#### Your task
Using the entries that follow, collect the lines where the word "parallel" appears.

Collected data:
################
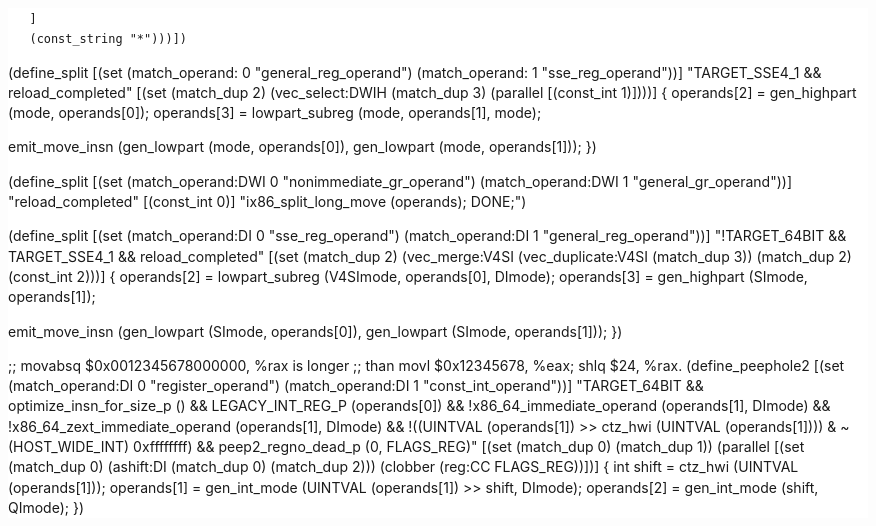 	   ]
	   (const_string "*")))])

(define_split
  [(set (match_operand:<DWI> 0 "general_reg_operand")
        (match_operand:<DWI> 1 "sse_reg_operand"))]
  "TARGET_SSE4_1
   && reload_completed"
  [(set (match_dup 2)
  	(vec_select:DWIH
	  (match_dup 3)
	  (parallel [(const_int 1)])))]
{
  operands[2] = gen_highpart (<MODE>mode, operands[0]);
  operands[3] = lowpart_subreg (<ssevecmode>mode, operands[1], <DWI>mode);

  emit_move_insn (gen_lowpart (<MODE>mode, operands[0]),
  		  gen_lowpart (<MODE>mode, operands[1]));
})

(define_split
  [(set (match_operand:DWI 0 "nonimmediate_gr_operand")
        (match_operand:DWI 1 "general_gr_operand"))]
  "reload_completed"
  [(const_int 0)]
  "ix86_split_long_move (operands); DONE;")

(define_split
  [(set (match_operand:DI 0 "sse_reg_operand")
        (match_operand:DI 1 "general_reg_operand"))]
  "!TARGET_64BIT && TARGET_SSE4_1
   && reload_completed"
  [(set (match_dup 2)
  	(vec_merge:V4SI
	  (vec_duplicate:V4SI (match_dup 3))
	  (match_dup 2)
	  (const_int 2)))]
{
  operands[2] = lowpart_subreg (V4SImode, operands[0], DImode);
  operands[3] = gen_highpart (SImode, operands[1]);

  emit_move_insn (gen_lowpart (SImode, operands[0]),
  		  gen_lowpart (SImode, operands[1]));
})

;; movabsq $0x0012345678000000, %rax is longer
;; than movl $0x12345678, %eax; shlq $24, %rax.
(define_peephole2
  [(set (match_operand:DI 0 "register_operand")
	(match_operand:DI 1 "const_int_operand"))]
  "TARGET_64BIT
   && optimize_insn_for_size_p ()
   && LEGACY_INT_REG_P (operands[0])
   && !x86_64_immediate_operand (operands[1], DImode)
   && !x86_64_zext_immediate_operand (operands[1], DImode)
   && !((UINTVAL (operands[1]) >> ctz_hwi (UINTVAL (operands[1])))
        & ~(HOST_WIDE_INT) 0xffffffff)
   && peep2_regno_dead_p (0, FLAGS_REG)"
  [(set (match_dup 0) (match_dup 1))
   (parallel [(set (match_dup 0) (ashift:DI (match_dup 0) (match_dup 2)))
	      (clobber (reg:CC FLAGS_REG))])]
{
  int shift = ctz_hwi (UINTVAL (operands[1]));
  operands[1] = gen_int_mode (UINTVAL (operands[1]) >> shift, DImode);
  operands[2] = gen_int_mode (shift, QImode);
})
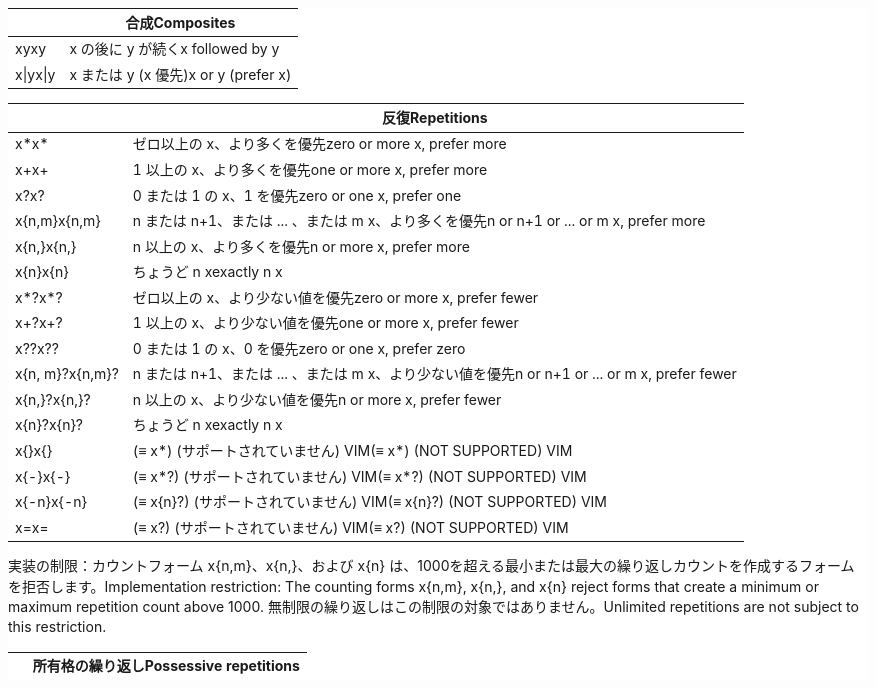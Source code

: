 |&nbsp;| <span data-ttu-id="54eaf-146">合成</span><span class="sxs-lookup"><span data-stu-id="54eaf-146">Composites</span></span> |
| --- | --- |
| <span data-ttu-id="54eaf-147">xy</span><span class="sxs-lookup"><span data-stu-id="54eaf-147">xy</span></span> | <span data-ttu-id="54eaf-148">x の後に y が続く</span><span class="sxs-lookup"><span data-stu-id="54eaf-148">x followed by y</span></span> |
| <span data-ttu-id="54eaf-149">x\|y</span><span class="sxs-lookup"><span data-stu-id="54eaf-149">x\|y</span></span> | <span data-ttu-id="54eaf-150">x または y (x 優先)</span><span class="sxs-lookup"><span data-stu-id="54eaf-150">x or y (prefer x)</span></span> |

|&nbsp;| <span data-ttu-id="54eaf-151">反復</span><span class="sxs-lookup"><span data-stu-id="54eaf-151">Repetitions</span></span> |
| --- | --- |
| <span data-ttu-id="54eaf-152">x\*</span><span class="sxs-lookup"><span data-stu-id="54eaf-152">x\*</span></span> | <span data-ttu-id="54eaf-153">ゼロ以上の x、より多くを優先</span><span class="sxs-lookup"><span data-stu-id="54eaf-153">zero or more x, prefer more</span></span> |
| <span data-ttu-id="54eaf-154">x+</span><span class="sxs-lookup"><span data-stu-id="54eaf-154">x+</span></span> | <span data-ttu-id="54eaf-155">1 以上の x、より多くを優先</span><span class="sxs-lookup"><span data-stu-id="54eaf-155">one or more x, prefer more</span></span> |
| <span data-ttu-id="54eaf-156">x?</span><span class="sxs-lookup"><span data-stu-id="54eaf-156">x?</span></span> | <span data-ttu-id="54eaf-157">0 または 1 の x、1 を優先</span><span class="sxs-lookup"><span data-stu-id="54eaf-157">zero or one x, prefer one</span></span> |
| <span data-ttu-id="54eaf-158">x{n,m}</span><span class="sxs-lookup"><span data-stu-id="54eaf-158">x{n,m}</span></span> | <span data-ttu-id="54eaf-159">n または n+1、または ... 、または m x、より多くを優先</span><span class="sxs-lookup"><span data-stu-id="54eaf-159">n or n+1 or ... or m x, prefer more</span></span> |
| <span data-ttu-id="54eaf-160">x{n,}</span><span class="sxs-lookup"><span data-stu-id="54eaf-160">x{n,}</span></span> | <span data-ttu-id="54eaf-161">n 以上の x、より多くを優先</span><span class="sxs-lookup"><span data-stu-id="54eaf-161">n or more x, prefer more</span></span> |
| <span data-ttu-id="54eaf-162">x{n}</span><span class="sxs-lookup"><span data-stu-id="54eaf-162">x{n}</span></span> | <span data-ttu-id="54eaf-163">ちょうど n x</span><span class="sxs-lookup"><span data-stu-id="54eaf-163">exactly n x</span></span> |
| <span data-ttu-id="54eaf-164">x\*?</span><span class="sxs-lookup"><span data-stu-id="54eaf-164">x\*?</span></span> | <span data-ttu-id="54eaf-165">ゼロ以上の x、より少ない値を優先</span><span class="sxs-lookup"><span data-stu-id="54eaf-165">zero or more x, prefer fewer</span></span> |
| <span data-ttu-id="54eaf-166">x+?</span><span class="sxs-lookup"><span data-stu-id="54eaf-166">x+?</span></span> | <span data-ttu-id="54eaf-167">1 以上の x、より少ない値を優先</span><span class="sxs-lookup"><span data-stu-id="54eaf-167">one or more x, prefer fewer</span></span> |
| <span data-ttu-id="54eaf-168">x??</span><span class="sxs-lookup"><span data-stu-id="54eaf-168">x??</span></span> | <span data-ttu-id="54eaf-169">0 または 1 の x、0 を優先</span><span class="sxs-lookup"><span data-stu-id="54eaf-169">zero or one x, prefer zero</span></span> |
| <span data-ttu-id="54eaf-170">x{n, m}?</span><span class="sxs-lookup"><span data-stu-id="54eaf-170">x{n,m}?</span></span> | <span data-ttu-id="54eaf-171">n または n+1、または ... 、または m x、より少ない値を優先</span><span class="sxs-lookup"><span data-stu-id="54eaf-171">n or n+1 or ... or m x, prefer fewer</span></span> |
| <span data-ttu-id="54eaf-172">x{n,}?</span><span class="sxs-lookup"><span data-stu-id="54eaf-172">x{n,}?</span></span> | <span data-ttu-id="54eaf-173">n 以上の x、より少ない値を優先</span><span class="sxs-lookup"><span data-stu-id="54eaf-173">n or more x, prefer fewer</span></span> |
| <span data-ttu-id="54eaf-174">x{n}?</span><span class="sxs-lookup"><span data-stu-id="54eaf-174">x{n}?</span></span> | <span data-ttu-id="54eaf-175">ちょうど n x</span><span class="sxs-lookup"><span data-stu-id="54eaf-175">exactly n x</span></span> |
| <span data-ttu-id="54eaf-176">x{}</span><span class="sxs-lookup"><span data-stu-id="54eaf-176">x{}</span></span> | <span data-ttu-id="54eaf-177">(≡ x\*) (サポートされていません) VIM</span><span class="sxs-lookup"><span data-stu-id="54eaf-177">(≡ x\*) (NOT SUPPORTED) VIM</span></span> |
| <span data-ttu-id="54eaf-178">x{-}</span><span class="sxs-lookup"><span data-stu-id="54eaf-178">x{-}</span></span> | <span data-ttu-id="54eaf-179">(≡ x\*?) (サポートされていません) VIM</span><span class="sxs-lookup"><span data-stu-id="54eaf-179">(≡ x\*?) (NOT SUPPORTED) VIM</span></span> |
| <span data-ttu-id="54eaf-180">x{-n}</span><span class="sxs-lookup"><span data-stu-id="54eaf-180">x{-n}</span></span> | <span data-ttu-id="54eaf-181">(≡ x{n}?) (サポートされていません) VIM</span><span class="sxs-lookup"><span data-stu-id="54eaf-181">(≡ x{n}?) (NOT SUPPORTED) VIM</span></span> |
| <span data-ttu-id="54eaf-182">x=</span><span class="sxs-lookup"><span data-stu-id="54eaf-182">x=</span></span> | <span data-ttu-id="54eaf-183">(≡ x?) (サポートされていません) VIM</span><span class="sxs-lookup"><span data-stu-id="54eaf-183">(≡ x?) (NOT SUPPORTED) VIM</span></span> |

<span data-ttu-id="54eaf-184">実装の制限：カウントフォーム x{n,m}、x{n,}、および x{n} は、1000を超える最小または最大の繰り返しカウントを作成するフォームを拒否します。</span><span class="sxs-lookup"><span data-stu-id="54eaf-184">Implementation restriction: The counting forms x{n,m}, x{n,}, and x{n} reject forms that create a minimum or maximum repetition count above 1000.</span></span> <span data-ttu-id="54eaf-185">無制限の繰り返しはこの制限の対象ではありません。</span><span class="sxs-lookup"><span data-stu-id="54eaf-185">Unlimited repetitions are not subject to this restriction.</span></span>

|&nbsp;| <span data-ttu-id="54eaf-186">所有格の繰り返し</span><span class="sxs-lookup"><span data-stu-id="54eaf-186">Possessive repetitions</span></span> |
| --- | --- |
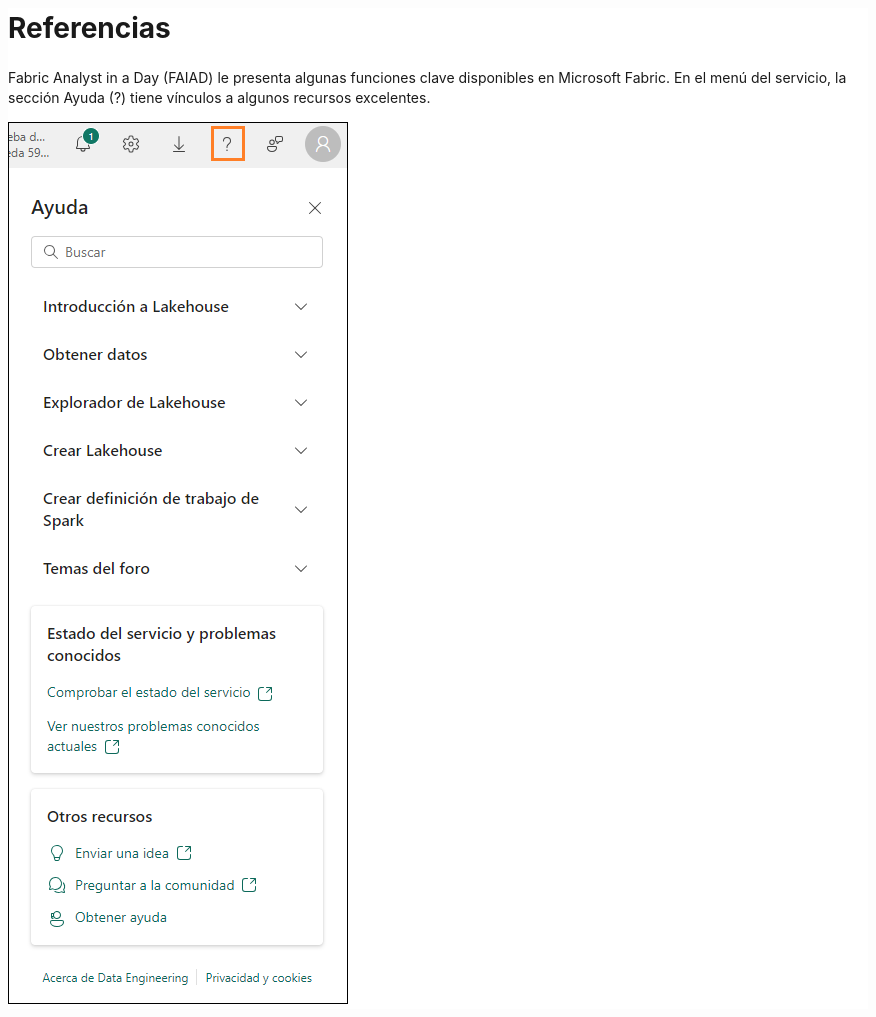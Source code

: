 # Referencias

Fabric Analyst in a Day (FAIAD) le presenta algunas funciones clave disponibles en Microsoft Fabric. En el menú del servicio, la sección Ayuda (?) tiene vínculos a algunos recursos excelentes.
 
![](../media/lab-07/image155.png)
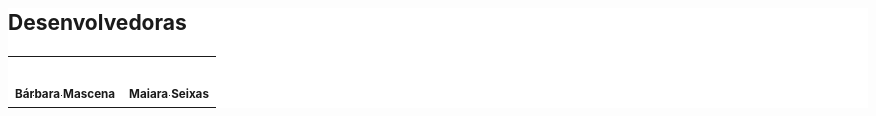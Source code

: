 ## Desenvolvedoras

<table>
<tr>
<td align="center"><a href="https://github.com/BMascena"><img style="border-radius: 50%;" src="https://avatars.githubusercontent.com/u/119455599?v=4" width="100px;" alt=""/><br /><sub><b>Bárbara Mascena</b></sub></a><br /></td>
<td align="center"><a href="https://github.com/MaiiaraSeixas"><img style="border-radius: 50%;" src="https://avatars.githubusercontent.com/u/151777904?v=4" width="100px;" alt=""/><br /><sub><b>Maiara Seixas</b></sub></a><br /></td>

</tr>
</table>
################
#### The answer
	  (parallel [(const_int 1)])))]
   (parallel [(set (match_dup 0) (ashift:DI (match_dup 0) (match_dup 2)))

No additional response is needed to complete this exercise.